Scott Zimmer’s career arc spans from dreaming big at Disney to reshaping design inside massive enterprises through acquisitions like Capital One (AdaptivePath) and Verizon (Moment Design)—and now, to scaling expert knowledge with AI through his startup, Tmpt.me. In this episode, Lou and Scott dig into what it takes to earn design a seat at the table, how to read a company’s culture before you join, and why expertise shouldn’t disappear when the expert leaves the room.
If you’ve ever wondered how to build design credibility in a skeptical organization, how to scale expert mentorship without burning out your top people, or how AI might actually amplify—not replace—human wisdom, this episode is for you.
What You'll Learn from this Episode:
- Why centralized design teams matter
- How to evaluate whether a company is truly design-ready
- Why bridging business and design doesn't require an MBA
- The power of organizational literacy in design
- What to expect post-acquisition when integrating agencies into corporations
- How democratization of design tools isn’t a threat—but an opportunity
- What Scott is building with his new company, Tmpt.me
- The subtle importance of provenance and weighting in expert AI agents
Quick Reference Guide:
0:00 - Meet Scott, a combination designer and business guy
4:26 - The surprising ingredient for effective communication across divisions
7:08 - The markers of an empathetic, effective workplace
12:07 - The 9th DesignOps Summit
13:15 - Centralizing design and research teams can reshapes culture and careers
19:01 - How to balance centralization with design democratization
24:18 - The AI project Scott is working on now
31:10 - How Tmpt.me handles citations and source weighting
34:19 - Scott’s gift for listeners
Resources and Links from Today's Episode:
Ideaflow: The Only Business Metric that Matters by Jeremy Utley and Perry Klebahn https://www.jeremyutley.design/ideaflow
Quotes:
“Centralizing...makes all the difference in the world.”

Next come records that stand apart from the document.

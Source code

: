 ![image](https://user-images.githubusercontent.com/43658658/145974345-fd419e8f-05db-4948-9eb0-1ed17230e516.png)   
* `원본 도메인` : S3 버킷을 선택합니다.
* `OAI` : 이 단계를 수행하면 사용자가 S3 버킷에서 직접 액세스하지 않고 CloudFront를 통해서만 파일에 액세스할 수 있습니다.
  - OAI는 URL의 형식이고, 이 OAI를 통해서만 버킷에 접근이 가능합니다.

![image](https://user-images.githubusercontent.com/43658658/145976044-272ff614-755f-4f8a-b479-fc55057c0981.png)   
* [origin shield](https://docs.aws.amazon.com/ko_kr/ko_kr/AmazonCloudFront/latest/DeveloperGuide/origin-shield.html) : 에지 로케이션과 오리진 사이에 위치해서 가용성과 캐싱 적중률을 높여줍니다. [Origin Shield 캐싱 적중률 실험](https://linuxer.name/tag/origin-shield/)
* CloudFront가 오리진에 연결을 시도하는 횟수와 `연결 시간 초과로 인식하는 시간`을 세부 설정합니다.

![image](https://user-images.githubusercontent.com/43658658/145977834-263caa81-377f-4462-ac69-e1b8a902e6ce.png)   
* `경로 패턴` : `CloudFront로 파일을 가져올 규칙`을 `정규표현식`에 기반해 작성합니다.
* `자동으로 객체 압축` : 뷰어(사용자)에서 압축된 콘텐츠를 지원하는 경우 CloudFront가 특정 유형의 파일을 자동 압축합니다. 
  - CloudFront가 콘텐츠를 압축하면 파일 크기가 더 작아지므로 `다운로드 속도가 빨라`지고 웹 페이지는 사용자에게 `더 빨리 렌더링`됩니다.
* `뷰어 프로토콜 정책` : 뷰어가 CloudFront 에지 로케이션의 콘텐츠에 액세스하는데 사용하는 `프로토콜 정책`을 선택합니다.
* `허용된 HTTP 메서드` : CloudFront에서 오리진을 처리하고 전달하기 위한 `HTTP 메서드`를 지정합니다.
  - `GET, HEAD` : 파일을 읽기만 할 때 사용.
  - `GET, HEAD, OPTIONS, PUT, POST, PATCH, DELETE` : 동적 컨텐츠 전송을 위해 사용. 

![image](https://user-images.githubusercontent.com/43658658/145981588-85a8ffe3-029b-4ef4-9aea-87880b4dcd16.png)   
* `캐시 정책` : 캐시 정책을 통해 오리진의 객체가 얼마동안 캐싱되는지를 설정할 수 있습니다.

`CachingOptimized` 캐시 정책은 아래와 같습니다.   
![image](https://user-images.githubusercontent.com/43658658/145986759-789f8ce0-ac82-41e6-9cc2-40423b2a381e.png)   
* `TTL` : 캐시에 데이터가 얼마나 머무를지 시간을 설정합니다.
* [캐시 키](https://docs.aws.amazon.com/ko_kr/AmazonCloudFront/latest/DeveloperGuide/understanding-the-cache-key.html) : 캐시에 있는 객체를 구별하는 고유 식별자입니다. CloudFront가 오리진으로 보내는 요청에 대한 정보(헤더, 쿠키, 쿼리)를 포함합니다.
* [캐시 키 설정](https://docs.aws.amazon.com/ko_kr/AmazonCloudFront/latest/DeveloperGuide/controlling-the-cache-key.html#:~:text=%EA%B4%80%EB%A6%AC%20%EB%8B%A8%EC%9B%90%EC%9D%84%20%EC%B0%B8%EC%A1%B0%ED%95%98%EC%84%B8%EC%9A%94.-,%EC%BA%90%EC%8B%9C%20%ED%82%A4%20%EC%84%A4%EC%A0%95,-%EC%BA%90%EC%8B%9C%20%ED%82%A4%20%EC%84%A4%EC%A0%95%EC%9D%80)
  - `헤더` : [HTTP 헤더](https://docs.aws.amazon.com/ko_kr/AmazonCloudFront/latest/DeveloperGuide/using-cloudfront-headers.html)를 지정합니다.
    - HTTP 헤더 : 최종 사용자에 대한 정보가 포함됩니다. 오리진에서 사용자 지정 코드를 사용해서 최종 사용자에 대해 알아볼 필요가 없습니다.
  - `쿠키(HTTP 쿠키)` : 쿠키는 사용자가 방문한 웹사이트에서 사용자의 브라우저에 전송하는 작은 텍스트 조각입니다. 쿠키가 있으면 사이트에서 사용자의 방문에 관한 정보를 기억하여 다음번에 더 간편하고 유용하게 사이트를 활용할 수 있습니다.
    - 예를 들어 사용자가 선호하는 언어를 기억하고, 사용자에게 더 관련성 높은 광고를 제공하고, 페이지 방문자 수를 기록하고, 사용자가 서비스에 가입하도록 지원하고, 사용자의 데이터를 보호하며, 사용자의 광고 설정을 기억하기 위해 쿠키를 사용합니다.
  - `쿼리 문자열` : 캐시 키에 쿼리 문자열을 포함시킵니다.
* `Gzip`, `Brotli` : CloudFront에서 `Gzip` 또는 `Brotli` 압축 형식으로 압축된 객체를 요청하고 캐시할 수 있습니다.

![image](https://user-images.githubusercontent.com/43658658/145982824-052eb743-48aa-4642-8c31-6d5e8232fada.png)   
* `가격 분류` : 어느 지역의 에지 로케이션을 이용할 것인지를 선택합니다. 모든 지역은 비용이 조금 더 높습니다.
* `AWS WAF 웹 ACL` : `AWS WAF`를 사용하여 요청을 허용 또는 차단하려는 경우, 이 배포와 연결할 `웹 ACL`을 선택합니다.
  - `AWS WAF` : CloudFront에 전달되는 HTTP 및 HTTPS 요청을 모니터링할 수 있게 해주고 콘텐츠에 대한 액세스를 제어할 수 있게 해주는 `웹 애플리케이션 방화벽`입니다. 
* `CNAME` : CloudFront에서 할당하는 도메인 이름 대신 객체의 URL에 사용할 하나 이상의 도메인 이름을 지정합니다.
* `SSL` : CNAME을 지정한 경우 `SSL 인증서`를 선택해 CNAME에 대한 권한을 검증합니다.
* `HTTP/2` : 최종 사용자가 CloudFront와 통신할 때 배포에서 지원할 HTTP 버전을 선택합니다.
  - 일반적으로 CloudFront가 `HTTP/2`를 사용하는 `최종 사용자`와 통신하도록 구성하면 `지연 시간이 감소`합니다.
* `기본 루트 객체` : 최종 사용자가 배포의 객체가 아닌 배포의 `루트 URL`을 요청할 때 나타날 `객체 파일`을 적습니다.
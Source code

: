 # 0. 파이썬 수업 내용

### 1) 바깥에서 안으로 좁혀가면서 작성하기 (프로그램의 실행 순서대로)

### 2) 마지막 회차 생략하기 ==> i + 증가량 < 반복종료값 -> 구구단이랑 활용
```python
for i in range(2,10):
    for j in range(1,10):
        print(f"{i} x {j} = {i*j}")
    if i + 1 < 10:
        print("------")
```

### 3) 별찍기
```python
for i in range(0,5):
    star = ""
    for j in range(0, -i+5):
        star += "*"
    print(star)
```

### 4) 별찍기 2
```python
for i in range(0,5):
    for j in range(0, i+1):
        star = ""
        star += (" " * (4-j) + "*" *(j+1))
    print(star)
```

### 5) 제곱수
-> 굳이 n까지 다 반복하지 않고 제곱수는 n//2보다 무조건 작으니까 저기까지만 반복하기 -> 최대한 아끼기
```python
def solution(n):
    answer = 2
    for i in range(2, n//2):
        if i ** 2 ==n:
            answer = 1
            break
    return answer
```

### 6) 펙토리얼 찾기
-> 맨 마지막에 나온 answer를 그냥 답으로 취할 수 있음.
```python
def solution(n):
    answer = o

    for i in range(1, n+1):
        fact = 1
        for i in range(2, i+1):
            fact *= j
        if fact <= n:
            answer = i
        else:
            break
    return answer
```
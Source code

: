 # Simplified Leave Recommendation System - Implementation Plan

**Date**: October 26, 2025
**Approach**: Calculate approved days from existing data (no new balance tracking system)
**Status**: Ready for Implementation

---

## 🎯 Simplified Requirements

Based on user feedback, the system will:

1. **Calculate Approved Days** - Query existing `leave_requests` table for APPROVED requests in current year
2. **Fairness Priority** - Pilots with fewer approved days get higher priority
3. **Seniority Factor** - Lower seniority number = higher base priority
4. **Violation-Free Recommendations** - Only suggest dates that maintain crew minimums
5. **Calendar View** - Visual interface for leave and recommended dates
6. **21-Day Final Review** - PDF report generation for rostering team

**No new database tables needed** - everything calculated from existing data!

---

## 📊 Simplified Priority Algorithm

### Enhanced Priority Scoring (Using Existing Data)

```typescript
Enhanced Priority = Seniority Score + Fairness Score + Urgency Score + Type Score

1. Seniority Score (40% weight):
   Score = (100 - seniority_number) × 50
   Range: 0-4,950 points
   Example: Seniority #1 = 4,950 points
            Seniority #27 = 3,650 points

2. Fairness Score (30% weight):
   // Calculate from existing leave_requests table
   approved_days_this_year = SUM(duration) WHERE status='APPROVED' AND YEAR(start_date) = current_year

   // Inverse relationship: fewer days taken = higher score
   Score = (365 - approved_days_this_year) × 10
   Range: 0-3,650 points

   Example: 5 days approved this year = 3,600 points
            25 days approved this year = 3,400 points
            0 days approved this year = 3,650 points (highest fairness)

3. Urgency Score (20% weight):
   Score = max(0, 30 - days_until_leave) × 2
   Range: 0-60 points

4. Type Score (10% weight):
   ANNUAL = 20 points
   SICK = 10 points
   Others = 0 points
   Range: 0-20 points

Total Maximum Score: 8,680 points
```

“ Interdisciplinary teams are the winning teams. But if each of those disciplines has their own org, then that org can nurture and produce the strongest players in that discipline.”
“The more a design organization can teach engineering, product, business their design method, the more those other teams will ask for designers to represent that method rather than themselves moonlighting it.”